End-to-end: build the image, boot a capsule, point capsulectl at it, deploy a workload.

Prerequisites

On your build/operator machine (macOS or Linux):

  • Docker
  • Go 1.25+
  • bufbrew install bufbuild/buf/buf
  • qemu-system-x86_64 (only if you want to boot under QEMU)
  • qemu-img and OVMF/edk2 firmware (the qemu Homebrew formula ships these)

The image build runs in Docker, so the host architecture doesn't matter. The output is always a linux/amd64 bootable disk.

Build

make proto      # regenerate .pb.go from .proto (only needed when proto changes)
make image      # → build/disk.raw  +  build/update.tar
make capsulectl # → build/capsulectl  (host-architecture binary)

make image runs the full pipeline: builds the rootfs Docker image, flattens it to a squashfs, partitions a 4-partition disk, installs GRUB EFI, seeds both A/B slots, and writes both build/disk.raw (full bootable disk) and build/update.tar (streaming update bundle for an already-running capsule).

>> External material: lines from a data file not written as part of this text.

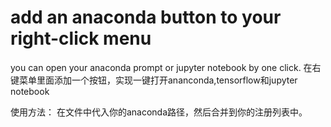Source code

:# add an anaconda button to your right-click menu
you can open your anaconda prompt or jupyter notebook by one click.
在右键菜单里面添加一个按钮，实现一键打开ananconda,tensorflow和jupyter notebook


使用方法：
在文件中代入你的anaconda路径，然后合并到你的注册列表中。
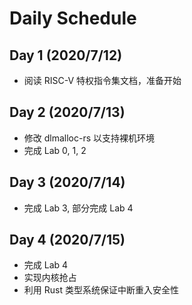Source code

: # Daily Schedule

## Day 1 (2020/7/12)

- 阅读 RISC-V 特权指令集文档，准备开始

## Day 2 (2020/7/13)

- 修改 dlmalloc-rs 以支持裸机环境
- 完成 Lab 0, 1, 2

## Day 3 (2020/7/14)

- 完成 Lab 3, 部分完成 Lab 4

## Day 4 (2020/7/15)

- 完成 Lab 4
- 实现内核抢占
- 利用 Rust 类型系统保证中断重入安全性
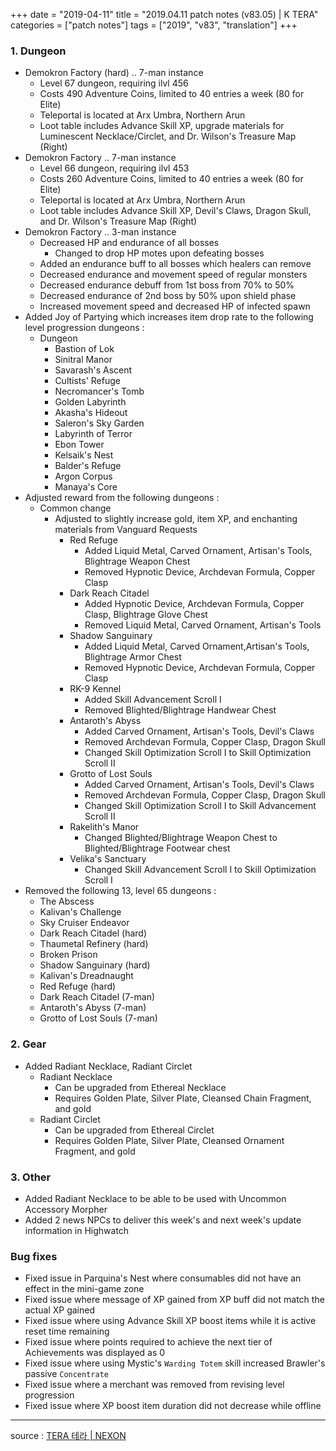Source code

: +++
date = "2019-04-11"
title = "2019.04.11 patch notes (v83.05) | K TERA"
categories = ["patch notes"]
tags = ["2019", "v83", "translation"]
+++

### 1. Dungeon
- Demokron Factory (hard) .. 7-man instance
  - Level 67 dungeon, requiring ilvl 456
  - Costs 490 Adventure Coins, limited to 40 entries a week (80 for Elite)
  - Teleportal is located at Arx Umbra, Northern Arun
  - Loot table includes Advance Skill XP, upgrade materials for Luminescent Necklace/Circlet, and Dr. Wilson's Treasure Map (Right)
- Demokron Factory .. 7-man instance
  - Level 66 dungeon, requiring ilvl 453
  - Costs 260 Adventure Coins, limited to 40 entries a week (80 for Elite)
  - Teleportal is located at Arx Umbra, Northern Arun
  - Loot table includes Advance Skill XP, Devil's Claws, Dragon Skull, and Dr. Wilson's Treasure Map (Right)
- Demokron Factory .. 3-man instance
  - Decreased HP and endurance of all bosses
    - Changed to drop HP motes upon defeating bosses
  - Added an endurance buff to all bosses which healers can remove
  - Decreased endurance and movement speed of regular monsters
  - Decreased endurance debuff from 1st boss from 70% to 50%
  - Decreased endurance of 2nd boss by 50% upon shield phase
  - Increased movement speed and decreased HP of infected spawn
- Added Joy of Partying which increases item drop rate to the following level progression dungeons :
  - Dungeon
    - Bastion of Lok
    - Sinitral Manor
    - Savarash's Ascent
    - Cultists' Refuge
    - Necromancer's Tomb
    - Golden Labyrinth
    - Akasha's Hideout
    - Saleron's Sky Garden
    - Labyrinth of Terror
    - Ebon Tower
    - Kelsaik's Nest
    - Balder's Refuge
    - Argon Corpus
    - Manaya's Core
- Adjusted reward from the following dungeons :
  - Common change
    - Adjusted to slightly increase gold, item XP, and enchanting materials from Vanguard Requests
      - Red Refuge
        - Added Liquid Metal, Carved Ornament, Artisan's Tools, Blightrage Weapon Chest
        - Removed Hypnotic Device, Archdevan Formula, Copper Clasp
      - Dark Reach Citadel
        - Added Hypnotic Device, Archdevan Formula, Copper Clasp, Blightrage Glove Chest
        - Removed Liquid Metal, Carved Ornament, Artisan's Tools
      - Shadow Sanguinary
        - Added Liquid Metal, Carved Ornament,Artisan's Tools, Blightrage Armor Chest
        - Removed Hypnotic Device, Archdevan Formula, Copper Clasp
      - RK-9 Kennel
        - Added Skill Advancement Scroll I
        - Removed Blighted/Blightrage Handwear Chest
      - Antaroth's Abyss
        - Added Carved Ornament, Artisan's Tools, Devil's Claws
        - Removed Archdevan Formula, Copper Clasp, Dragon Skull
        - Changed Skill Optimization Scroll I to Skill Optimization Scroll II
      - Grotto of Lost Souls
        - Added Carved Ornament, Artisan's Tools, Devil's Claws
        - Removed Archdevan Formula, Copper Clasp, Dragon Skull
        - Changed Skill Optimization Scroll I to Skill Advancement Scroll II
      - Rakelith's Manor
        - Changed Blighted/Blightrage Weapon Chest to Blighted/Blightrage Footwear chest
      - Velika's Sanctuary
        - Changed Skill Advancement Scroll I to Skill Optimization Scroll I
- Removed the following 13, level 65 dungeons :
  - The Abscess
  - Kalivan's Challenge
  - Sky Cruiser Endeavor
  - Dark Reach Citadel (hard)
  - Thaumetal Refinery (hard)
  - Broken Prison
  - Shadow Sanguinary (hard)
  - Kalivan's Dreadnaught
  - Red Refuge (hard)
  - Dark Reach Citadel (7-man)
  - Antaroth's Abyss (7-man)
  - Grotto of Lost Souls (7-man)

### 2. Gear
- Added Radiant Necklace, Radiant Circlet
  - Radiant Necklace
    - Can be upgraded from Ethereal Necklace
    - Requires Golden Plate, Silver Plate, Cleansed Chain Fragment, and gold
  - Radiant Circlet
    - Can be upgraded from Ethereal Circlet
    - Requires Golden Plate, Silver Plate, Cleansed Ornament Fragment, and gold

### 3. Other
- Added Radiant Necklace to be able to be used with Uncommon Accessory Morpher
- Added 2 news NPCs to deliver this week's and next week's update information in Highwatch

### Bug fixes
- Fixed issue in Parquina's Nest where consumables did not have an effect in the mini-game zone
- Fixed issue where message of XP gained from XP buff did not match the actual XP gained
- Fixed issue where using Advance Skill XP boost items while it is active reset time remaining
- Fixed issue where points required to achieve the next tier of Achievements was displayed as 0
- Fixed issue where using Mystic's `Warding Totem` skill increased Brawler's passive `Concentrate`
- Fixed issue where a merchant was removed from revising level progression
- Fixed issue where XP boost item duration did not decrease while offline

----

source : [TERA 테라 | NEXON](http://tera.nexon.com/news/update/view.aspx?n4articlesn=388)
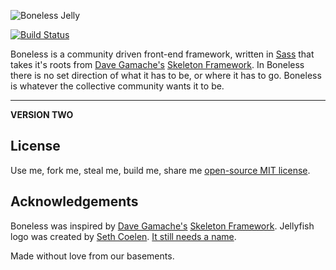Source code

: ![Boneless Jelly](https://raw.githubusercontent.com/whatsnewsaes/Boneless/master/examples/images/Jelly.png)

[![Build Status](https://travis-ci.org/benhinchley/Boneless.svg)](https://travis-ci.org/benhinchley/Boneless)

Boneless is a community driven front-end framework, written in  [Sass](http://sass-lang.com/) that takes it's roots from [Dave Gamache's](https://twitter.com/dhg) [Skeleton Framework](https://github.com/dhg/Skeleton). In Boneless there is no set direction of what it has to be, or where it has to go. Boneless is whatever the collective community wants it to be.

---

**VERSION TWO**

## License
Use me, fork me, steal me, build me, share me [open-source MIT license](LICENSE).

## Acknowledgements
Boneless was inspired by [Dave Gamache's](https://twitter.com/dhg) [Skeleton Framework](https://github.com/dhg/Skeleton). Jellyfish logo was created by [Seth Coelen](http://www.twitter.com/whatsnewsaes). [It still needs a name](https://github.com/whatsnewsaes/Boneless/issues/1).

Made without love from our basements.
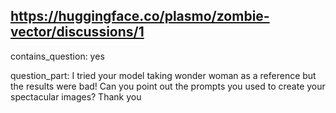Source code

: ## https://huggingface.co/plasmo/zombie-vector/discussions/1

contains_question: yes

question_part: I tried your model taking wonder woman as a reference but the results were bad! Can you point out the prompts you used to create your spectacular images? Thank you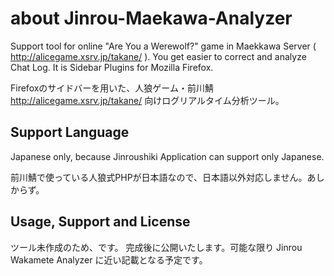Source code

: # about Jinrou-Maekawa-Analyzer

Support tool for online "Are You a Werewolf?" game in Maekkawa Server ( http://alicegame.xsrv.jp/takane/ ).
You get easier to correct and analyze Chat Log.
It is Sidebar Plugins for Mozilla Firefox.

Firefoxのサイドバーを用いた、人狼ゲーム・前川鯖 http://alicegame.xsrv.jp/takane/ 向けログリアルタイム分析ツール。

## Support Language

Japanese only, because Jinroushiki Application can support only Japanese.

前川鯖で使っている人狼式PHPが日本語なので、日本語以外対応しません。あしからず。

## Usage, Support and License

ツール未作成のため、です。
完成後に公開いたします。可能な限り Jinrou Wakamete Analyzer に近い記載となる予定です。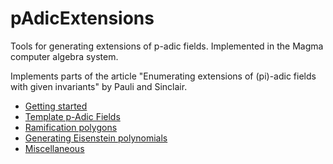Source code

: ---
---

# pAdicExtensions

Tools for generating extensions of p-adic fields. Implemented in the Magma computer algebra system.

Implements parts of the article "Enumerating extensions of (pi)-adic fields with given invariants" by Pauli and Sinclair.

- [Getting started]({{site.baseurl}}/getting-started.md)
- [Template p-Adic Fields]({{site.baseurl}}/template-p-adic-fields.md)
- [Ramification polygons]({{site.baseurl}}/ramification-polygons.md)
- [Generating Eisenstein polynomials]({{site.baseurl}}/generating-eisenstein-polynomials.md)
- [Miscellaneous]({{site.baseurl}}/miscellaneous.md)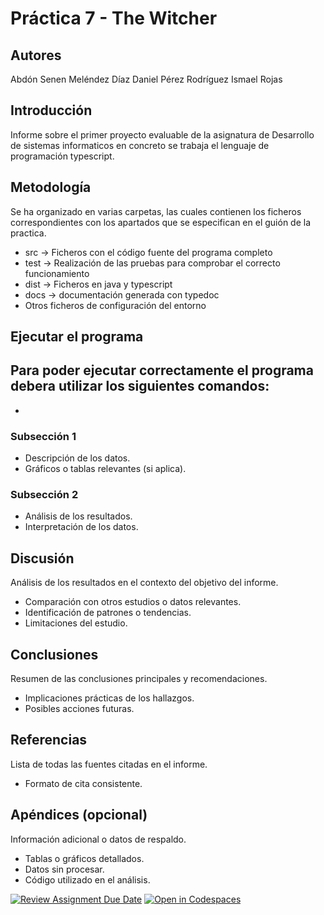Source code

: # Práctica 7 - The Witcher

## Autores

Abdón Senen Meléndez Díaz 
Daniel Pérez Rodríguez
Ismael Rojas

## Introducción

Informe sobre el primer proyecto evaluable de la asignatura de Desarrollo de sistemas informaticos en concreto se trabaja el lenguaje de programación typescript.

## Metodología

Se ha organizado en varias carpetas, las cuales contienen los ficheros correspondientes con los apartados que se especifican en el guión de la practica.
* src -> Ficheros con el código fuente del programa completo
* test -> Realización de las pruebas para comprobar el correcto funcionamiento
* dist -> Ficheros en java y typescript
* docs -> documentación generada con typedoc
* Otros ficheros de configuración del entorno

## Ejecutar el programa

Para poder ejecutar correctamente el programa debera utilizar los siguientes comandos:
  -
  -

### Subsección 1

* Descripción de los datos.
* Gráficos o tablas relevantes (si aplica).

### Subsección 2

* Análisis de los resultados.
* Interpretación de los datos.

## Discusión

Análisis de los resultados en el contexto del objetivo del informe.

* Comparación con otros estudios o datos relevantes.
* Identificación de patrones o tendencias.
* Limitaciones del estudio.

## Conclusiones

Resumen de las conclusiones principales y recomendaciones.

* Implicaciones prácticas de los hallazgos.
* Posibles acciones futuras.

## Referencias

Lista de todas las fuentes citadas en el informe.

* Formato de cita consistente.

## Apéndices (opcional)

Información adicional o datos de respaldo.

* Tablas o gráficos detallados.
* Datos sin procesar.
* Código utilizado en el análisis.


[![Review Assignment Due Date](https://classroom.github.com/assets/deadline-readme-button-22041afd0340ce965d47ae6ef1cefeee28c7c493a6346c4f15d667ab976d596c.svg)](https://classroom.github.com/a/nao75Rei)
[![Open in Codespaces](https://classroom.github.com/assets/launch-codespace-2972f46106e565e64193e422d61a12cf1da4916b45550586e14ef0a7c637dd04.svg)](https://classroom.github.com/open-in-codespaces?assignment_repo_id=18701086)
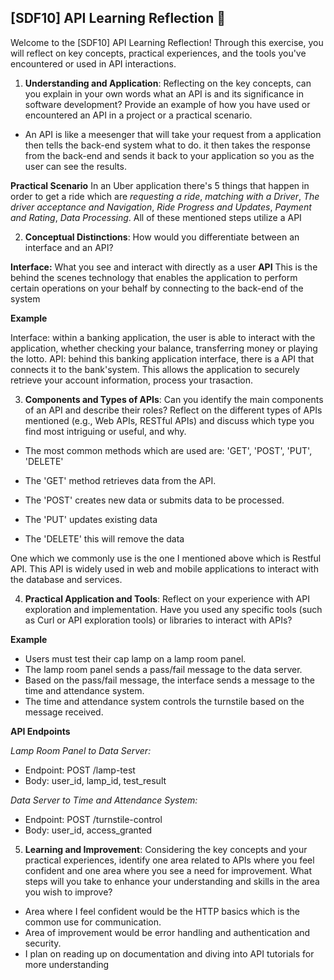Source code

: ## [SDF10] API Learning Reflection 🧠

Welcome to the [SDF10] API Learning Reflection! Through this exercise, you will reflect on key concepts, practical experiences, and the tools you've encountered or used in API interactions.

1. **Understanding and Application**: Reflecting on the key concepts, can you explain in your own words what an API is and its significance in software development? Provide an example of how you have used or encountered an API in a project or a practical scenario.

* An API is like a meesenger that will take your request from a application then tells the back-end system what to do. it then takes the response from the back-end and sends it back to your application so you as the user can see the results.

**Practical Scenario**
In an Uber application there's 5 things that happen in order to get a ride which are *requesting a ride*, *matching with a Driver*, *The driver acceptance and Navigation*, *Ride Progress and Updates*, *Payment and Rating*, *Data Processing*. All of these mentioned steps utilize a API 


2. **Conceptual Distinctions**: How would you differentiate between an interface and an API? 

**Interface:** What you see and interact with directly as a user
**API** This is the behind the scenes technology that enables the application to perform certain operations on your behalf by connecting to the back-end of the system 

**Example**

Interface: within a banking application, the user is able to interact with the application, whether checking your balance, transferring money or playing the lotto.
API: behind this banking application interface, there is a API that connects it to the bank'system. This allows the application to securely retrieve your account information,       process your trasaction. 

3. **Components and Types of APIs**: Can you identify the main components of an API and describe their roles? Reflect on the different types of APIs mentioned (e.g., Web APIs, RESTful APIs) and discuss which type you find most intriguing or useful, and why.

* The most common methods which are used are:
  'GET', 'POST', 'PUT', 'DELETE' 

* The 'GET' method retrieves data from the API.
* The 'POST' creates new data or submits data to be processed.
* The 'PUT' updates existing data
* The 'DELETE' this will remove the data 

One which we commonly use is the one I mentioned above which is Restful API. This API is widely used in web and mobile applications to interact with the database and services. 


4. **Practical Application and Tools**: Reflect on your experience with API exploration and implementation. Have you used any specific tools (such as Curl or API exploration tools) or libraries to interact with APIs?

**Example**
* Users must test their cap lamp on a lamp room panel.
* The lamp room panel sends a pass/fail message to the data server.
* Based on the pass/fail message, the interface sends a message to the time and attendance system.
* The time and attendance system controls the turnstile based on the message received.

**API Endpoints**

*Lamp Room Panel to Data Server:*

* Endpoint: POST /lamp-test
* Body: user_id, lamp_id, test_result

*Data Server to Time and Attendance System:*

* Endpoint: POST /turnstile-control
* Body: user_id, access_granted

5. **Learning and Improvement**: Considering the key concepts and your practical experiences, identify one area related to APIs where you feel confident and one area where you see a need for improvement. What steps will you take to enhance your understanding and skills in the area you wish to improve?

* Area where I feel confident would be the HTTP basics which is the common use for communication. 
* Area of improvement would be error handling and authentication and security. 
* I plan on reading up on documentation and diving into API tutorials for more understanding 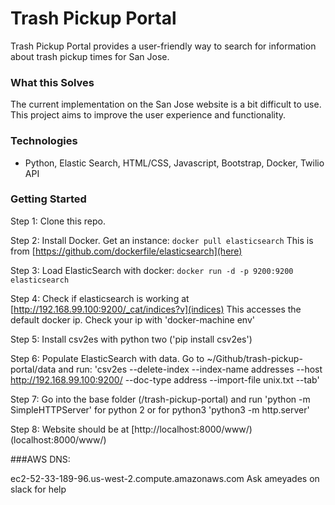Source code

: # Trash Pickup Portal

Trash Pickup Portal provides a user-friendly way to search for information about trash pickup times for San Jose.

### What this Solves
The current implementation on the San Jose website is a bit difficult to use. This project aims to improve the user experience and functionality.

### Technologies

* Python, Elastic Search, HTML/CSS, Javascript, Bootstrap, Docker, Twilio API

### Getting Started

Step 1: Clone this repo.  

Step 2: Install Docker.  Get an instance: `docker pull elasticsearch`
This is from [https://github.com/dockerfile/elasticsearch](here)

Step 3: Load ElasticSearch with docker: `docker run -d -p 9200:9200 elasticsearch`

Step 4: Check if elasticsearch is working at [http://192.168.99.100:9200/_cat/indices?v](indices)
This accesses the default docker ip.  Check your ip with 'docker-machine env'

Step 5: Install csv2es with python two ('pip install csv2es')

Step 6: Populate ElasticSearch with data.  Go to ~/Github/trash-pickup-portal/data and run:
'csv2es --delete-index --index-name addresses --host http://192.168.99.100:9200/ --doc-type address --import-file unix.txt --tab'

Step 7: Go into the base folder (/trash-pickup-portal) and run 'python -m SimpleHTTPServer' for python 2 or for python3 'python3 -m http.server' 

Step 8: Website should be at [http://localhost:8000/www/)(localhost:8000/www/)

###AWS DNS:

ec2-52-33-189-96.us-west-2.compute.amazonaws.com
Ask ameyades on slack for help
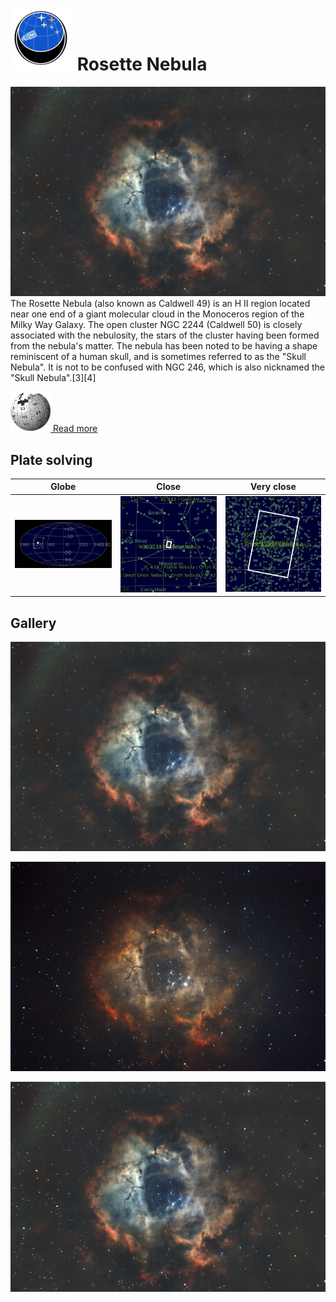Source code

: # ![](Imaging//Common/pyl-tiny.png) Rosette Nebula
![IMG](Imaging//HD/Rosette_Nebula+00+co.jpg)
The Rosette Nebula (also known as Caldwell 49) is an H II region located near one end of a giant molecular cloud in the Monoceros region of the Milky Way Galaxy. The open cluster NGC 2244 (Caldwell 50) is closely associated with the nebulosity, the stars of the cluster having been formed from the nebula's matter. The nebula has been noted to be having a shape reminiscent of a human skull, and is sometimes referred to as the "Skull Nebula". It is not to be confused with NGC 246, which is also nicknamed the "Skull Nebula".[3][4]



[![](Imaging//Common/Wikipedia.png) Read more](https://en.wikipedia.org/wiki/Rosette_Nebula)
## Plate solving 

| Globe | Close | Very close |
| ----- | ----- | ----- |
|![IMG](Imaging//HD/Rosette_Nebula_Globe.jpg) |![IMG](Imaging//HD/Rosette_Nebula_Close.jpg) |![IMG](Imaging//HD/Rosette_Nebula_Closer.jpg) |

## Gallery
![IMG](Imaging//HD/Rosette_Nebula+00+co.jpg) 

![IMG](Imaging//HD/Rosette_Nebula+02+co.jpg) 

![IMG](Imaging//HD/Rosette_Nebula+03+co.jpg) 

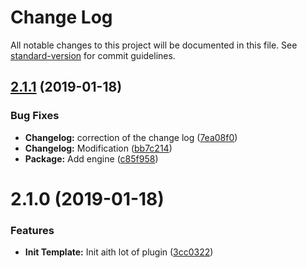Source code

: # Change Log

All notable changes to this project will be documented in this file. See [standard-version](https://github.com/conventional-changelog/standard-version) for commit guidelines.

<a name="2.1.1"></a>
## [2.1.1](https://github.com/Iragne/Template-Serverless/compare/v2.1.0...v2.1.1) (2019-01-18)


### Bug Fixes

* **Changelog:** correction of the change log ([7ea08f0](https://github.com/Iragne/Template-Serverless/commit/7ea08f0))
* **Changelog:** Modification ([bb7c214](https://github.com/Iragne/Template-Serverless/commit/bb7c214))
* **Package:** Add engine ([c85f958](https://github.com/Iragne/Template-Serverless/commit/c85f958))



<a name="2.1.0"></a>
# 2.1.0 (2019-01-18)


### Features

* **Init Template:** Init aith lot of plugin ([3cc0322](https://github.com/Iragne/Template-Serverless/commit/3cc0322))
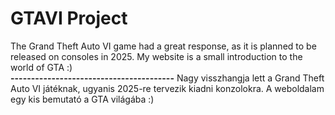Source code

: # GTAVI Project
The Grand Theft Auto VI game had a great response, as it is planned to be released on consoles in 2025.
My website is a small introduction to the world of GTA :)<br>
**----------------------------------------**
Nagy visszhangja lett a Grand Theft Auto VI játéknak, ugyanis 2025-re tervezik kiadni konzolokra. 
A weboldalam egy kis bemutató a GTA világába :)
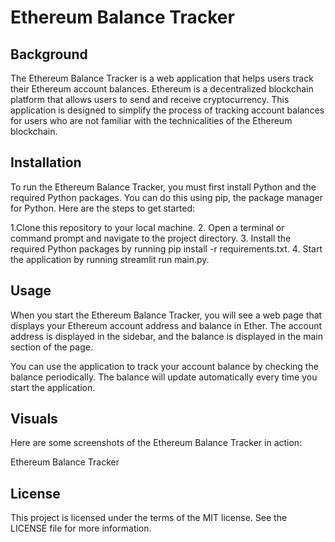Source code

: # Ethereum Balance Tracker

## Background
The Ethereum Balance Tracker is a web application that helps users track their Ethereum account balances. Ethereum is a decentralized blockchain platform that allows users to send and receive cryptocurrency. This application is designed to simplify the process of tracking account balances for users who are not familiar with the technicalities of the Ethereum blockchain.

## Installation
To run the Ethereum Balance Tracker, you must first install Python and the required Python packages. You can do this using pip, the package manager for Python. Here are the steps to get started:

1.Clone this repository to your local machine.
2. Open a terminal or command prompt and navigate to the project directory.
3. Install the required Python packages by running pip install -r requirements.txt.
4. Start the application by running streamlit run main.py.
## Usage
When you start the Ethereum Balance Tracker, you will see a web page that displays your Ethereum account address and balance in Ether. The account address is displayed in the sidebar, and the balance is displayed in the main section of the page.

You can use the application to track your account balance by checking the balance periodically. The balance will update automatically every time you start the application.

## Visuals
Here are some screenshots of the Ethereum Balance Tracker in action:

Ethereum Balance Tracker

## License
This project is licensed under the terms of the MIT license. See the LICENSE file for more information.

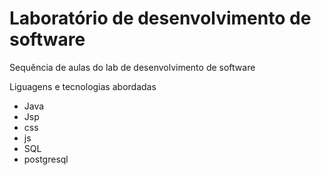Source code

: # Laboratório de desenvolvimento de software
Sequência de aulas do lab de desenvolvimento de software

Liguagens e tecnologias abordadas
- Java
- Jsp
- css
- js
- SQL
- postgresql
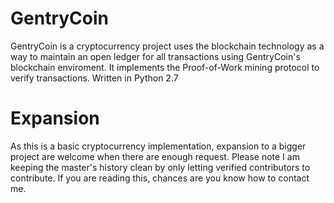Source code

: # GentryCoin
GentryCoin is a cryptocurrency project uses the blockchain technology as a way to maintain 
an open ledger for all transactions using GentryCoin's blockchain enviroment. It implements
the Proof-of-Work mining protocol to verify transactions. Written in Python 2.7

# Expansion
As this is a basic cryptocurrency implementation, expansion to a bigger project are welcome 
when there are enough request. Please note I am keeping the master's history clean by only letting 
verified contributors to contribute. If you are reading this, chances are you know how to 
contact me.
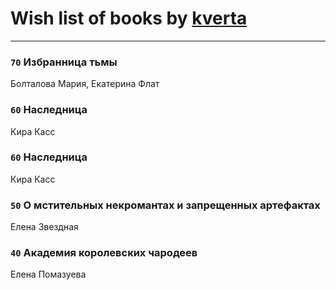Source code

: # Wish list of books by [kverta](http://vk.com/id312298637)
---

### `70` Избранница тьмы
Болталова Мария, Екатерина Флат

### `60` Наследница
Кира Касс

### `60` Наследница
Кира Касс

### `50` О мстительных некромантах и запрещенных артефактах
Елена Звездная

### `40` Академия королевских чародеев
Елена Помазуева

For tighter iteration on a running capsule, make update-bundle skips disk assembly and produces only build/update.tar.

Boot a capsule

Option 1 — QEMU on your laptop (UEFI)

make qemu

That runs:

qemu-system-x86_64 \
  -m 2G -smp 2 \
  -drive if=pflash,format=raw,unit=0,readonly=on,file=$(OVMF_CODE) \
  -drive if=pflash,format=raw,unit=1,file=$(EFI_VARS) \
  -drive if=virtio,format=raw,file=build/disk.raw \
  -netdev user,id=n0,hostfwd=tcp::50000-:50000 \
  -device virtio-net-pci,netdev=n0 \
  -device virtio-rng-pci \
  -serial mon:stdio -nographic

You should see GRUB → kernel → [capsuled] log lines on the serial console. The capsule listens on :50000, mapped to localhost:50000 on the host.

Ctrl-A x quits QEMU.

If your OVMF firmware lives somewhere other than /opt/homebrew/share/qemu/, override OVMF_CODE= / OVMF_VARS= on the make line.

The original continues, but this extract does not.